> **PROBLEM TO WORK ON**:
Only the lines of the data below from the one with "## 7) Warunki i pętle" through the one with "On a vu des taureaux, aimer les toreros" are wanted. Repeat them exactly.

> **DATA**:
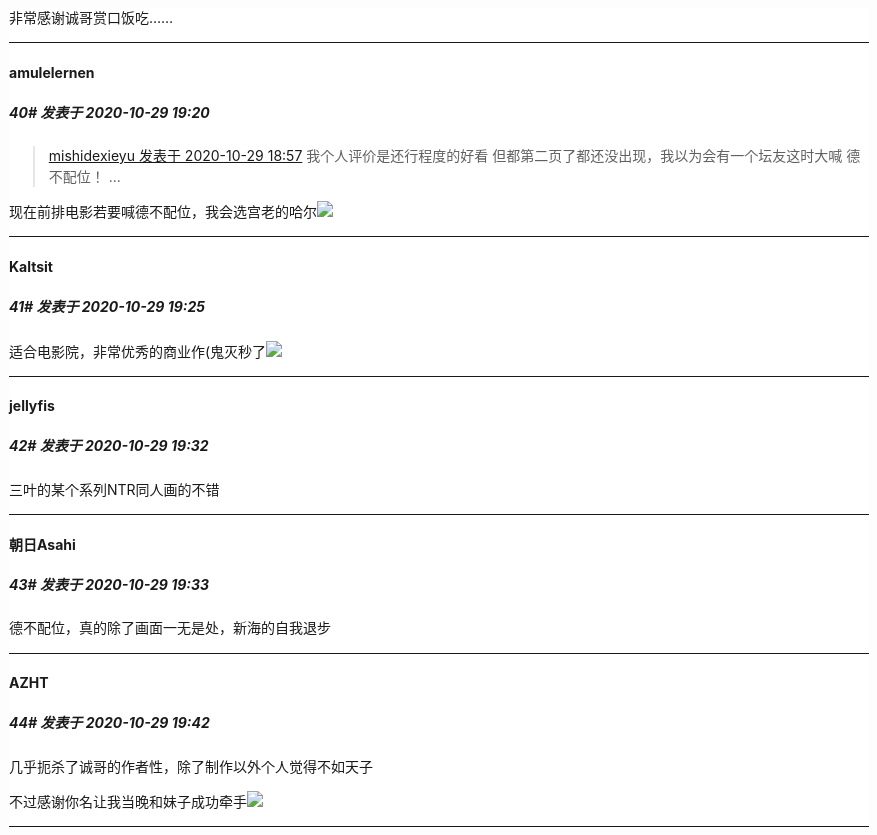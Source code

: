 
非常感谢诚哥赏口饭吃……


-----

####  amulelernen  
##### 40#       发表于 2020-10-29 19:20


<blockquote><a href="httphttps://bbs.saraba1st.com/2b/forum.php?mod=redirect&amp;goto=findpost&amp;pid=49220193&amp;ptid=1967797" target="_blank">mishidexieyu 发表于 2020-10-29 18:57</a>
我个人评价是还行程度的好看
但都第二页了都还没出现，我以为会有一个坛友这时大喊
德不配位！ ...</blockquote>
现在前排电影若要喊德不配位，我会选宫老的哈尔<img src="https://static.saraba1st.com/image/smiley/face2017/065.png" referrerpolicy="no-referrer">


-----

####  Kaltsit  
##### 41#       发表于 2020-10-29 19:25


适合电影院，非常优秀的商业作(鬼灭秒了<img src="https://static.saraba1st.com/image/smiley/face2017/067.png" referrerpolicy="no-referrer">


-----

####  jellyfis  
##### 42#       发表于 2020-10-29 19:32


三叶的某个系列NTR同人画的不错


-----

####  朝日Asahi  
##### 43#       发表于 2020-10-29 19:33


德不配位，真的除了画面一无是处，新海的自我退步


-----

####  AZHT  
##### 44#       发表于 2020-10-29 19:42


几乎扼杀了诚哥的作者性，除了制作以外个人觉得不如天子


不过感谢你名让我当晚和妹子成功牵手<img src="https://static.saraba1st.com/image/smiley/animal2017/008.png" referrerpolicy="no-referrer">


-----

==

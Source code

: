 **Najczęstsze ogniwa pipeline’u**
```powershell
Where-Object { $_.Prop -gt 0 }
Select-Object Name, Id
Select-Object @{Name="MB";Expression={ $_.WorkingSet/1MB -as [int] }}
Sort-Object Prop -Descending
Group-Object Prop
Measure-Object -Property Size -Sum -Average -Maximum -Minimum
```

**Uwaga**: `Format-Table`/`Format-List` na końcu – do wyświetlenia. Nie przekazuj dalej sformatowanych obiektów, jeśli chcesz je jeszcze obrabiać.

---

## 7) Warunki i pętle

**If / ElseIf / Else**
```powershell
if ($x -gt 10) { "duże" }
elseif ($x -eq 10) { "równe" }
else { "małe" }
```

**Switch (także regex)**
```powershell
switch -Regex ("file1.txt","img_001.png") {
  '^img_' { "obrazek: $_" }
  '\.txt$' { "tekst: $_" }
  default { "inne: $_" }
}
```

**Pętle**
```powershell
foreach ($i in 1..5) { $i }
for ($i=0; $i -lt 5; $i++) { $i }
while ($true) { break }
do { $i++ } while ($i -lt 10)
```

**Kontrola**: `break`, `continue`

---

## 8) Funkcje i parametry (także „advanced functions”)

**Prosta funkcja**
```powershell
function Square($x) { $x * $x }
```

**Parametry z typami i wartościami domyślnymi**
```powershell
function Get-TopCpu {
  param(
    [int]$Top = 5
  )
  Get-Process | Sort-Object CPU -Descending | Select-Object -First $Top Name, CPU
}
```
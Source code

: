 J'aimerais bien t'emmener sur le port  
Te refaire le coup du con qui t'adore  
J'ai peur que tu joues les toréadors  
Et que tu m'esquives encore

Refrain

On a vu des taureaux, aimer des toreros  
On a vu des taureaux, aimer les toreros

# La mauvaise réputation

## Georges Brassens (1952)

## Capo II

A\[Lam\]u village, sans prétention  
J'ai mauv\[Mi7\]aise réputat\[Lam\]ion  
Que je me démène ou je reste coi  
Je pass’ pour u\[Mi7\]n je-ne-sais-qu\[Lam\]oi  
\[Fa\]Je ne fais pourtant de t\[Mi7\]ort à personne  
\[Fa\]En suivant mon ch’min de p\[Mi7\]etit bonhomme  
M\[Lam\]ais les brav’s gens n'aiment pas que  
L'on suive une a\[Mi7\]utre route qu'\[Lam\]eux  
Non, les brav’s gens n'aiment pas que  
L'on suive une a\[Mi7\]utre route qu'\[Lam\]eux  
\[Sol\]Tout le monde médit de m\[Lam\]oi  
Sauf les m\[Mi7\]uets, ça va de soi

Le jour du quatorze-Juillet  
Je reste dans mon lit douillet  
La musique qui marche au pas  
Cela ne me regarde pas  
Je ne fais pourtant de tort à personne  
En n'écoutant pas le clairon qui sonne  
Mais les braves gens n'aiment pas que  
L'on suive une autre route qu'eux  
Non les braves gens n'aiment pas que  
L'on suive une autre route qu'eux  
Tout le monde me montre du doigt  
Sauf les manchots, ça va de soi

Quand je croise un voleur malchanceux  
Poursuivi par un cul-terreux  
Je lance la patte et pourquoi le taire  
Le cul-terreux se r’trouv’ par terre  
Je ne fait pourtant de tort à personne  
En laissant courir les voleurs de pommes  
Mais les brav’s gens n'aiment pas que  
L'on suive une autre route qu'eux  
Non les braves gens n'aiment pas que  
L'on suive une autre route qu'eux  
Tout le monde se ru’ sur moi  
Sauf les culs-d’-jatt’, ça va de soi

> **TASK ANSWER**:
## 7) Warunki i pętle

**If / ElseIf / Else**
```powershell
if ($x -gt 10) { "duże" }
elseif ($x -eq 10) { "równe" }
else { "małe" }
```

**Switch (także regex)**
```powershell
switch -Regex ("file1.txt","img_001.png") {
  '^img_' { "obrazek: $_" }
  '\.txt$' { "tekst: $_" }
  default { "inne: $_" }
}
```

**Pętle**
```powershell
foreach ($i in 1..5) { $i }
for ($i=0; $i -lt 5; $i++) { $i }
while ($true) { break }
do { $i++ } while ($i -lt 10)
```

**Kontrola**: `break`, `continue`

---

## 8) Funkcje i parametry (także „advanced functions”)

**Prosta funkcja**
```powershell
function Square($x) { $x * $x }
```

**Parametry z typami i wartościami domyślnymi**
```powershell
function Get-TopCpu {
  param(
    [int]$Top = 5
  )
  Get-Process | Sort-Object CPU -Descending | Select-Object -First $Top Name, CPU
}
```
Source code

: J'aimerais bien t'emmener sur le port  
Te refaire le coup du con qui t'adore  
J'ai peur que tu joues les toréadors  
Et que tu m'esquives encore

Refrain

On a vu des taureaux, aimer des toreros  
On a vu des taureaux, aimer les toreros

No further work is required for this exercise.